Actually, he only becomes ineffective when Chuck Dixon and Devin Grayson write him. Nightwing kicked butt in Wolfman/Perez Titans. Nightwing could have taken out GL without the cape!

Anonymous said...

Once again, the Sensational Character Find of 1940, T.C.O.B.! Dick Grayson is the undisputed crown prince of the DCU. Like every good father/son relationship, Batman has learned as much from Robin as Robin has learned from Batman. He taught Batman everything Batman knows about teamwork and people skills (frankly, I think he taught Superman everything he knows about it as well). I have been inspired to composition:

A bright yellow cape.
An insufferable ass
eats Green Pixie Boot!

Kevin Melrose said...

"I'm curious where that scene is from. Is it Teen Titans?"
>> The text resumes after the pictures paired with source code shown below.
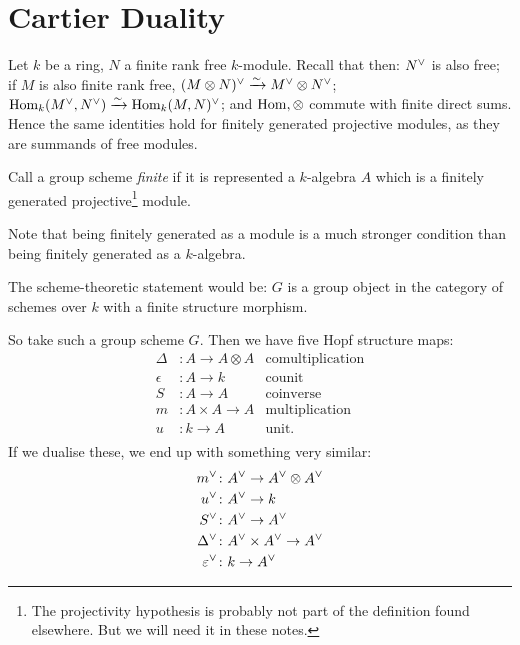 \documentclass{memoir}
\begin{document}
\section{Cartier Duality}\label{sec:Cartier_duality}
Let $ k $ be a ring, $ N $ a finite rank free $ k $-module. Recall that then: $ N{}^\vee $ is also free; if $ M $ is also finite rank free, $(M\otimes N){}^\vee\xrightarrow{\sim} M{}^\vee\otimes N{}^\vee  $; $ \operatorname{Hom}_k(M{}^\vee, N{}^\vee)\xrightarrow{\sim} \operatorname{Hom}_k(M,N){}^\vee $; and $ \operatorname{Hom}, \otimes $ commute with finite direct sums.
Hence the same identities hold for finitely generated projective modules, as they are summands of free modules.

\begin{definition}\label{def:finite_group_scheme}
	Call a group scheme \emph{finite} if it is represented a $ k $-algebra $ A $ which is a finitely generated projective\footnote{The projectivity hypothesis is probably not part of the definition found elsewhere. But we will need it in these notes.} module. 
\end{definition} Note that being finitely generated as a module is a much stronger condition than being finitely generated as a $ k $-algebra.
\begin{remark}
	The scheme-theoretic statement would be: $ G $ is a group object in the category of schemes over $ k $ with a finite structure morphism.
\end{remark}
So take such a group scheme $ G $. Then we have five Hopf structure maps:
\begin{align*}
	\Delta &\colon A\to A\otimes A &\textrm{comultiplication}\\
	\epsilon&\colon A\to k &\textrm{counit}\\
	S&\colon A\to A& \textrm{coinverse}\\
	m&\colon A\times A\to A &\textrm{multiplication}\\
	u&\colon k\to A& \textrm{unit}.\\
\end{align*}
If we dualise these, we end up with something very similar:
\begin{align*}
	m{}^\vee  &\colon A{}^\vee\to A{}^\vee\otimes A{}^\vee \\
	u{}^\vee&\colon A{}^\vee\to k \\
	S{}^\vee&\colon A{}^\vee\to A{}^\vee\\
	\Delta{}^\vee&\colon A{}^\vee\times A{}^\vee\to A{}^\vee \\
	\varepsilon{}^\vee&\colon k\to A{}^\vee\\
\end{align*}
\end{document}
It's from New Teen Titans #4 (Feb. 1981), in which the Dr. Light-led Fearsome Five send the mind-altered Titans to fight the JLA.

Harvey Jerkwater said...

"Green Lantern: Ain't That a Kick in the Head! A Memoir of Superheroing, Little Blue Men from Outer Space, and Repeated Head Trauma" by Hal Jordan is a bestseller in the DCU.

Hell, I'd read it.

"Chapter Nine: Brained by a Rock."

"Chapter Twelve: Kicked in the Face by a Teenage Boy in Elf Boots."

"Chapter Forty-Six: Ridden Hard by a Lusty Batman."

Scipio said...

Martin,

On average, Marvel powers are more abstract and DC's are more concrete; see my November 3, 2005, post on Hypostatization.

http://absorbascon.blogspot.com/2005/11/oppose-hypostatization.html

Anonymous said...

It's a wonderful idea, Scip. However, someone took a stab at it albeit before the JSA were so solidly part of Earth 1.

There was a vigilante who came before Batman. Rather mean fellow who retired. He makes a comeback and clashes with Batman.

I think it was Year Two? Not so good, unfortunately. Honestly, I think Alan was so far before Bruce's time it wouldn't have occurred to him much to blame Alan for not being there. (Alan might do so, though)

Kris

Anonymous said...

>>There was a vigilante who came before Batman. Rather mean fellow who retired. He makes a comeback and clashes with Batman.<<

The Reaper, yeah. They actually showed Alan Scott fighting him in a flashback once (I think it was in the Black Canary issue of "Secret Origins"). Alan totally pwns him, until the Reaper happens to toss some wooden nunchucks at him -- they get through Alan's shield, natch, and knock him out cold. Reaper beats a hasty retreat, and supposedly that was the reason he left Gotham for so many years -- he was afraid he'd have the whole JSA on his ass.